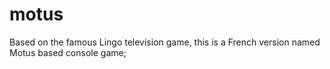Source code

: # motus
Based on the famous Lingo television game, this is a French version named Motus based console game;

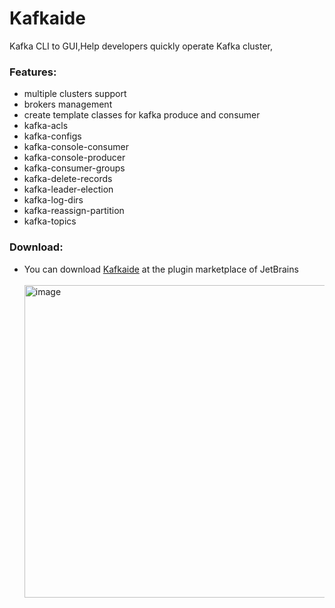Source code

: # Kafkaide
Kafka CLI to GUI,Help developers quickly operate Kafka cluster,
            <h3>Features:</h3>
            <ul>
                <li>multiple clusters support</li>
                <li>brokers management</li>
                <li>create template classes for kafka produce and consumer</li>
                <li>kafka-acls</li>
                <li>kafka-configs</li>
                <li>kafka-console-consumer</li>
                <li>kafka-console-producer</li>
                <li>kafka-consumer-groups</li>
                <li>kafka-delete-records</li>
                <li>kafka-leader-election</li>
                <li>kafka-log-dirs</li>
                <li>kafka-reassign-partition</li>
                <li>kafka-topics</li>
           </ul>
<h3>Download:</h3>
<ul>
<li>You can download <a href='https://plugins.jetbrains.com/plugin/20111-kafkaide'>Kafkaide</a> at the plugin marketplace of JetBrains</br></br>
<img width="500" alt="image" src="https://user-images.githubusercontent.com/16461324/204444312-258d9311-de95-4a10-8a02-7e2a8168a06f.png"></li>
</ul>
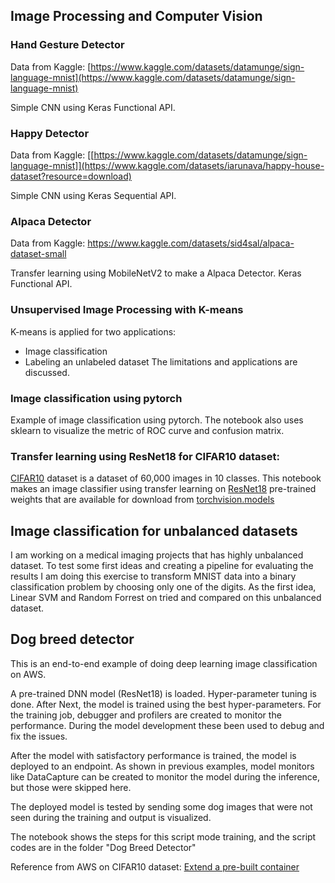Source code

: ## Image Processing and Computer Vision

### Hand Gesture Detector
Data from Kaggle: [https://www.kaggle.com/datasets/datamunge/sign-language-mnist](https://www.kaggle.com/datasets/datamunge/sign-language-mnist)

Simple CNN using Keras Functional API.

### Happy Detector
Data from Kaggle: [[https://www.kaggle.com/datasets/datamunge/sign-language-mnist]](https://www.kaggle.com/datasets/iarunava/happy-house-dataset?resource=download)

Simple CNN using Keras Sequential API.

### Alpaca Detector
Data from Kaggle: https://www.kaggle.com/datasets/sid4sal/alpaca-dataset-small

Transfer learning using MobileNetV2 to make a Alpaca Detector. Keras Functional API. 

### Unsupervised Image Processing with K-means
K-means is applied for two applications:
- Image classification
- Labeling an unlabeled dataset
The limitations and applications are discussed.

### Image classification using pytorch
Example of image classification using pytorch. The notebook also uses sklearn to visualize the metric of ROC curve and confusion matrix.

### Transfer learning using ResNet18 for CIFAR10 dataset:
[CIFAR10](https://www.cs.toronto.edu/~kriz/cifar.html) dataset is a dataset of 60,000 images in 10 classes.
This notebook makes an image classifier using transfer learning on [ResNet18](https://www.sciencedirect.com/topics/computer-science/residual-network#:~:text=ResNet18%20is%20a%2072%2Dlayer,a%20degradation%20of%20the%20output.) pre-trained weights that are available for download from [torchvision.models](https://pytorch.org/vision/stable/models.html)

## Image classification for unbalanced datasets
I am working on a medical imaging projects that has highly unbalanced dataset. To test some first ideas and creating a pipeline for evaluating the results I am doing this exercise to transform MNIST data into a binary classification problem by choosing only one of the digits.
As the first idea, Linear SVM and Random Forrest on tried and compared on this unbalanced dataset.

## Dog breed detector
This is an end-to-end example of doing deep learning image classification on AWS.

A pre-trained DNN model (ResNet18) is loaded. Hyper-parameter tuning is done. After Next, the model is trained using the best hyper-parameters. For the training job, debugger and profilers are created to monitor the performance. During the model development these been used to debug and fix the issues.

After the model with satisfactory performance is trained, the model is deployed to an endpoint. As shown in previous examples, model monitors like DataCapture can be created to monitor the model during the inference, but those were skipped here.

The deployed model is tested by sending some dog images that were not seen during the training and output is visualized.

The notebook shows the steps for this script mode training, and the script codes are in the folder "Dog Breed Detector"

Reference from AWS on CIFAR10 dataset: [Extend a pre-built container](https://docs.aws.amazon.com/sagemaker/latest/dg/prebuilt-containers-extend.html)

* * *

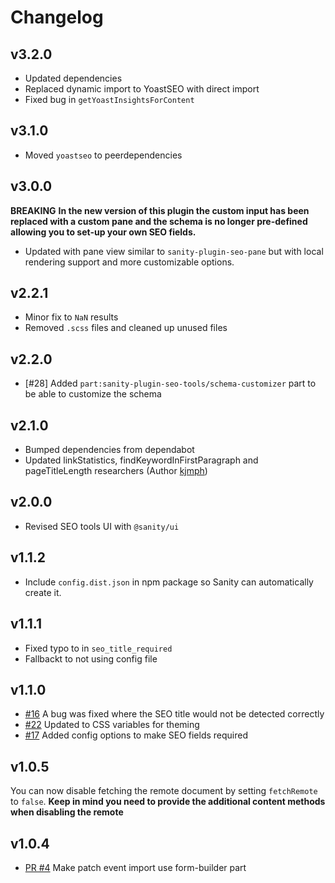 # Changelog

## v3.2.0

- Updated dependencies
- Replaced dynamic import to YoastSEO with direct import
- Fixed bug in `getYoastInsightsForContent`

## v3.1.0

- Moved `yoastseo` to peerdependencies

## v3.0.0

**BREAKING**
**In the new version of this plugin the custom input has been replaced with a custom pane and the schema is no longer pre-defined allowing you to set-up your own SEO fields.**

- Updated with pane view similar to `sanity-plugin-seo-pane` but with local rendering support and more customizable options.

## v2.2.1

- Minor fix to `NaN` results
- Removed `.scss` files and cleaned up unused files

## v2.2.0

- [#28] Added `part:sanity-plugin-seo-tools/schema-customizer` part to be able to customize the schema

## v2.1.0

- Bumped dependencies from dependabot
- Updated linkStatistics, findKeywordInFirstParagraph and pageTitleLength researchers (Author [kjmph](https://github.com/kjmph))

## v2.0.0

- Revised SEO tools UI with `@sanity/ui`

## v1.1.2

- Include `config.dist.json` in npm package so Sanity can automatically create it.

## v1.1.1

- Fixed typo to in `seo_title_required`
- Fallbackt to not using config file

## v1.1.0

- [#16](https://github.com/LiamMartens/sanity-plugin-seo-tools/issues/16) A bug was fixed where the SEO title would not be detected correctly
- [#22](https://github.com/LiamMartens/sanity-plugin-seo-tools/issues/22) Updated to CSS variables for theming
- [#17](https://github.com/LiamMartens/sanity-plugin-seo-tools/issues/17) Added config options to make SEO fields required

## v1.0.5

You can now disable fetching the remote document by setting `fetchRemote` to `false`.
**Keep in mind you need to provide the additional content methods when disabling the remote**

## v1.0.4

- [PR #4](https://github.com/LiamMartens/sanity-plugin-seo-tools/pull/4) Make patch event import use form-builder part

* * *

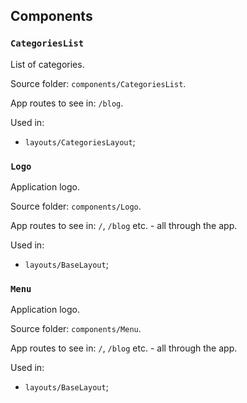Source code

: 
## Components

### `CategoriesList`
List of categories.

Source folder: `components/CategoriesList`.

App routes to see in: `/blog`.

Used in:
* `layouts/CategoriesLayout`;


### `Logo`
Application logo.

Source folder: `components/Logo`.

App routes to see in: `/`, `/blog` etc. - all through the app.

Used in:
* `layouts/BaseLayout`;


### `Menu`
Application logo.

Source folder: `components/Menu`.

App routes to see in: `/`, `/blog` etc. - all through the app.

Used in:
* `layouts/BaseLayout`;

WHAT THE EXERCISE ASKS:
In the entries above, the lines between the one holding "Transfer learning using MobileNetV2" and the one holding "This is an end-to-end", inclusive, are to be printed exactly as written, and those alone.

ANSWER SPACE:
Transfer learning using MobileNetV2 to make a Alpaca Detector. Keras Functional API. 

### Unsupervised Image Processing with K-means
K-means is applied for two applications:
- Image classification
- Labeling an unlabeled dataset
The limitations and applications are discussed.

### Image classification using pytorch
Example of image classification using pytorch. The notebook also uses sklearn to visualize the metric of ROC curve and confusion matrix.

### Transfer learning using ResNet18 for CIFAR10 dataset:
[CIFAR10](https://www.cs.toronto.edu/~kriz/cifar.html) dataset is a dataset of 60,000 images in 10 classes.
This notebook makes an image classifier using transfer learning on [ResNet18](https://www.sciencedirect.com/topics/computer-science/residual-network#:~:text=ResNet18%20is%20a%2072%2Dlayer,a%20degradation%20of%20the%20output.) pre-trained weights that are available for download from [torchvision.models](https://pytorch.org/vision/stable/models.html)

## Image classification for unbalanced datasets
I am working on a medical imaging projects that has highly unbalanced dataset. To test some first ideas and creating a pipeline for evaluating the results I am doing this exercise to transform MNIST data into a binary classification problem by choosing only one of the digits.
As the first idea, Linear SVM and Random Forrest on tried and compared on this unbalanced dataset.

## Dog breed detector
This is an end-to-end example of doing deep learning image classification on AWS.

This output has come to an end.